Can a nation continue to enjoy political and economic predominance if its citizens refuse to grow up?
For decades, concern has been brewing about the dumbed-down popular culture available to young people and the impact it has on their futures. At the dawn of the digital age, many believed they saw a hopeful answer: The Internet, e-mail, blogs, and interactive and hyper-realistic video games promised to yield a generation of sharper, more aware, and intellectually sophisticated children. The terms “information superhighway” and “knowledge economy” entered the lexicon, and we assumed that teens would use their knowledge and understanding of technology to set themselves apart as the vanguards of this new digital era.
That was the promise. But the enlightenment didn’t happen. The technology that was supposed to make young adults more astute, diversify their tastes, and improve their verbal skills has had the opposite effect. According to recent reports, most young people in the United States do not read literature, visit museums, or vote. They cannot explain basic scientific methods, recount basic American history, name their local political representatives, or locate Iraq or Israel on a map. The Dumbest Generation is a startling examination of the intellectual life of young adults and a timely warning of its consequences for American culture and democracy.

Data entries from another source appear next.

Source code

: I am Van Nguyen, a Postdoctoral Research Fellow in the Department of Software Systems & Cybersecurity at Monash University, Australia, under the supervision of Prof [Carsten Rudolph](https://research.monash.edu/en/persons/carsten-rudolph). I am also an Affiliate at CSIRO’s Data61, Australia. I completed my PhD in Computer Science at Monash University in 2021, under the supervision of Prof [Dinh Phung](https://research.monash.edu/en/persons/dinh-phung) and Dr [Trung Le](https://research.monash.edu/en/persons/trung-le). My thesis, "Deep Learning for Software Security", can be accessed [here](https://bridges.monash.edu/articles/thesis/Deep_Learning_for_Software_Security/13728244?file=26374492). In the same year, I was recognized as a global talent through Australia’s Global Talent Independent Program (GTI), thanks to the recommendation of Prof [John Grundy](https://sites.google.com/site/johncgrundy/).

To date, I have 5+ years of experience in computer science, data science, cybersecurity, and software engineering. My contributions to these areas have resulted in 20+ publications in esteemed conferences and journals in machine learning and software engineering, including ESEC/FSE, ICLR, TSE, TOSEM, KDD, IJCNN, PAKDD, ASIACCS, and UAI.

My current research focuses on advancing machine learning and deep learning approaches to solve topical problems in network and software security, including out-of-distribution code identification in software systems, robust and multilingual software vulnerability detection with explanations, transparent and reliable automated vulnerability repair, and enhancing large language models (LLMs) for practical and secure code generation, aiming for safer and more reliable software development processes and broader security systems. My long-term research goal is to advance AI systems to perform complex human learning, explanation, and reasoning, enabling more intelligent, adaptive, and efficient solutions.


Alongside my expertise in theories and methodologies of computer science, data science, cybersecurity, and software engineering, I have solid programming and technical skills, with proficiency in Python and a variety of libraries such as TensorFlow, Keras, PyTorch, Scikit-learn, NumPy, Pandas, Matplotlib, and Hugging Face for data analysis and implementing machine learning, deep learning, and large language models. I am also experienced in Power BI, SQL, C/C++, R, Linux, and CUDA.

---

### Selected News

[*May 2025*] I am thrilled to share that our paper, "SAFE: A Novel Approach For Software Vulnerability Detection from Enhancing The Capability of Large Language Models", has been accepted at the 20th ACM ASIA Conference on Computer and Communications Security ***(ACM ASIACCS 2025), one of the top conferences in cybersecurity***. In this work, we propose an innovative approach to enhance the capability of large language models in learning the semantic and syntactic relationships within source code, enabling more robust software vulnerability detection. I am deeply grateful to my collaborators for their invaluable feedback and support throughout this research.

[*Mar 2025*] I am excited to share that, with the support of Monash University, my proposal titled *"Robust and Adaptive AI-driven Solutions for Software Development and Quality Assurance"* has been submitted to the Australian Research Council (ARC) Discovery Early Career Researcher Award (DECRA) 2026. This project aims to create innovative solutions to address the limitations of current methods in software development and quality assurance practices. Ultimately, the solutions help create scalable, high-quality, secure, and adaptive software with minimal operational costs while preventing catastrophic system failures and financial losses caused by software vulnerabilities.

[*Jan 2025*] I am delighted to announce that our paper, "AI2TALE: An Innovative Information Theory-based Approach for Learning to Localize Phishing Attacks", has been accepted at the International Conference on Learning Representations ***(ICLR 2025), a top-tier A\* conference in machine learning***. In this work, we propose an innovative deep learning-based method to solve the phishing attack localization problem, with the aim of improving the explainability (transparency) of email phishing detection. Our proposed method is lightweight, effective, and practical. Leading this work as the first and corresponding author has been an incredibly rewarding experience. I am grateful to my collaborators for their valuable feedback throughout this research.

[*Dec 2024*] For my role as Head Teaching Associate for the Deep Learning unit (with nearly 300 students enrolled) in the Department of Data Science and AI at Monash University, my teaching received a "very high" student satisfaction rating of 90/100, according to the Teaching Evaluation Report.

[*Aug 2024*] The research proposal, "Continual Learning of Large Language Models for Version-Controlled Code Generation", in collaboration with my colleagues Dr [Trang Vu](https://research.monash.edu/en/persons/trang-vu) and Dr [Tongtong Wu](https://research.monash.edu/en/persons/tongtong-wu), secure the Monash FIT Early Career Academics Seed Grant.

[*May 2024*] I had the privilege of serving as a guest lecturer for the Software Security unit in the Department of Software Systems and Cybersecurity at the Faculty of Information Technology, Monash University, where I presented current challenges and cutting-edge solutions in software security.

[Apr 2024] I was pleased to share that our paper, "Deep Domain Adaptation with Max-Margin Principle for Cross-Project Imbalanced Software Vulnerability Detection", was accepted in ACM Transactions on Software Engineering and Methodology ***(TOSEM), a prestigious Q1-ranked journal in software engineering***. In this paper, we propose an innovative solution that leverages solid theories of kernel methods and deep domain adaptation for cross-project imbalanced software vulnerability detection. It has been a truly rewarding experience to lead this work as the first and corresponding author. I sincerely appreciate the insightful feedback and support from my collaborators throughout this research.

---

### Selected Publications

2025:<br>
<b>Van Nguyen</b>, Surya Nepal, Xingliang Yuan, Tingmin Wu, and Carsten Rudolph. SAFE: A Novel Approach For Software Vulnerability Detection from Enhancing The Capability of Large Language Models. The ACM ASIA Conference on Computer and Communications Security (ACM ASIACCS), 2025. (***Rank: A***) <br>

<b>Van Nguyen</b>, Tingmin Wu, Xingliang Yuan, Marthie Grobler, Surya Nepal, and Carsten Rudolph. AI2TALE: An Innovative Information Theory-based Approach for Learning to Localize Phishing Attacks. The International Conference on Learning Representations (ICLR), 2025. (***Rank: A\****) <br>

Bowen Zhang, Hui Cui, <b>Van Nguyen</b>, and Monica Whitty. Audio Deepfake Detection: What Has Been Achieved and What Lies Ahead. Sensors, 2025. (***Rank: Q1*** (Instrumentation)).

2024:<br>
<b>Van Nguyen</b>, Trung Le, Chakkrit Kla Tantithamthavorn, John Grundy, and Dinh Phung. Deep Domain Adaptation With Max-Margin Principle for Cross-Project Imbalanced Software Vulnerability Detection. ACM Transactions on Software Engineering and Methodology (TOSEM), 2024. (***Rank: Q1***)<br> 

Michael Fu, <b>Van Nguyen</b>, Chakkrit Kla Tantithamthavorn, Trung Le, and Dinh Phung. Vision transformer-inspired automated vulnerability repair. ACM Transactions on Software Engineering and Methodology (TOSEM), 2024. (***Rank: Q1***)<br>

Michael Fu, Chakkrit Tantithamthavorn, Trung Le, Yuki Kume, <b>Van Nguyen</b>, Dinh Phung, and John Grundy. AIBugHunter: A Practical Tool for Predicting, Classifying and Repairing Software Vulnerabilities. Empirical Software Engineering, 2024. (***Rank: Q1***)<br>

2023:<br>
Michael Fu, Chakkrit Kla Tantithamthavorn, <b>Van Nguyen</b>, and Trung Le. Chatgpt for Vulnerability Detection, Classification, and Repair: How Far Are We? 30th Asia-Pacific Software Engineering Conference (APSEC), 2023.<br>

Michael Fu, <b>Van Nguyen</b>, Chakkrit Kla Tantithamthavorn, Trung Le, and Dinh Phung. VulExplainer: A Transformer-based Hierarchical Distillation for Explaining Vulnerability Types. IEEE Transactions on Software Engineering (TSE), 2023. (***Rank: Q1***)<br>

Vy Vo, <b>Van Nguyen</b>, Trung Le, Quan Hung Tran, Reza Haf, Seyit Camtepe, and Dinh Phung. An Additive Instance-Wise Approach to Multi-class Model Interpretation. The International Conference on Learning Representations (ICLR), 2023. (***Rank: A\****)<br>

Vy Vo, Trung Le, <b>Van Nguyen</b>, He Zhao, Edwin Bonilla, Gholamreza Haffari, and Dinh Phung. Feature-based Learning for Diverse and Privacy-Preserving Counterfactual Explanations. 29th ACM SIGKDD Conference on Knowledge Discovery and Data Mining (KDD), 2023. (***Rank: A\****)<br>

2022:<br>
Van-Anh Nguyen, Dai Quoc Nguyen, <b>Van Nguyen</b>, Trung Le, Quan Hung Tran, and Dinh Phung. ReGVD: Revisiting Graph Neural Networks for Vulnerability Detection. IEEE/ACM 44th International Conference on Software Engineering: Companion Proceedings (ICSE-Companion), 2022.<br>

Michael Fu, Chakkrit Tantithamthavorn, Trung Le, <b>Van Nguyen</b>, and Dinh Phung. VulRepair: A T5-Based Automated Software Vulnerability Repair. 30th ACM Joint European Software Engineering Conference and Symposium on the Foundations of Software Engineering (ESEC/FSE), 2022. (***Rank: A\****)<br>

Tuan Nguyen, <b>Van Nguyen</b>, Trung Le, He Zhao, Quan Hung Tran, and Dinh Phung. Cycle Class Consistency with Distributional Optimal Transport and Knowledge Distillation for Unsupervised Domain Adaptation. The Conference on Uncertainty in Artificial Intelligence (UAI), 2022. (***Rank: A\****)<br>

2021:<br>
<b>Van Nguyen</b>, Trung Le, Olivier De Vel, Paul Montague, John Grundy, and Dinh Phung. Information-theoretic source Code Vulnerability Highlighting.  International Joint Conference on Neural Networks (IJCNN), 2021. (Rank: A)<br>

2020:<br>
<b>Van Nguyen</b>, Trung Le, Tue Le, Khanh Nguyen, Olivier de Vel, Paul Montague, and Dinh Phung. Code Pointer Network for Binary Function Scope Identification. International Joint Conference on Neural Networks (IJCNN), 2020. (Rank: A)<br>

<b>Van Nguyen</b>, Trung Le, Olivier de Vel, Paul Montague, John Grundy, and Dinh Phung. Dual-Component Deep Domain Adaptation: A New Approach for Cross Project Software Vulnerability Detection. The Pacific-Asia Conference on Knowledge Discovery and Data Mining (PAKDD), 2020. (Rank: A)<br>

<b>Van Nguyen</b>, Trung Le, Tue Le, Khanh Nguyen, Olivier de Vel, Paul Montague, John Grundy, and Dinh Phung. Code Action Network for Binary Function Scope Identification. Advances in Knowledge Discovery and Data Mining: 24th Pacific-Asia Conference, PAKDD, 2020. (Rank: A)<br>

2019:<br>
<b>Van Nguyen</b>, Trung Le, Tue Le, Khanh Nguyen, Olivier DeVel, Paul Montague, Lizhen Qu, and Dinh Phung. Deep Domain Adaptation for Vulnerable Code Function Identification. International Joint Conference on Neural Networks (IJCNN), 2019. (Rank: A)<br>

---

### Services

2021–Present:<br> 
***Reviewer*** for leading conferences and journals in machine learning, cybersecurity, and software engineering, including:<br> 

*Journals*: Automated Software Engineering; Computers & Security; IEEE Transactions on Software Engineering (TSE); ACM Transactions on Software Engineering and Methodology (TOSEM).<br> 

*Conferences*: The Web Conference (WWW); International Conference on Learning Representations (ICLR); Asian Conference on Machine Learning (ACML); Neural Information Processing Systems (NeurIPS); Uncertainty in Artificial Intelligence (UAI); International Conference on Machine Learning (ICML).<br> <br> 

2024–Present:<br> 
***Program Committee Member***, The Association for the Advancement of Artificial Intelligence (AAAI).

Drawing upon exhaustive research, personal anecdotes, and historical and social analysis, Mark Bauerline presents an uncompromisingly realistic portrait of the young American mind at this critical juncture, and lays out a compelling vision of how we might address its deficiencies.
In the five or so minutes it will probably take you to read this, you will have logged roughly half the time the average 15- to 24-year-old now spends reading each day, assuming you even bother reading the entire post.
In a world where books and knowledge are at our fingertips, most people choose to avoid them at all costs, causing Mark Bauerlein, the author of The Dumbest Generation, fear for his country’s future.
The way Bauerlein says it, something disastrous has happened to America’s youth with the arrival of the instant gratification age we are currently in.
The result is a loss of knowledge, plain and simple.
Can we really blame people though? I mean what sounds like more fun, scrolling through Instagram or Facebook and checking out your friends’ newest post, or reading a book about Medieval warfare tactics?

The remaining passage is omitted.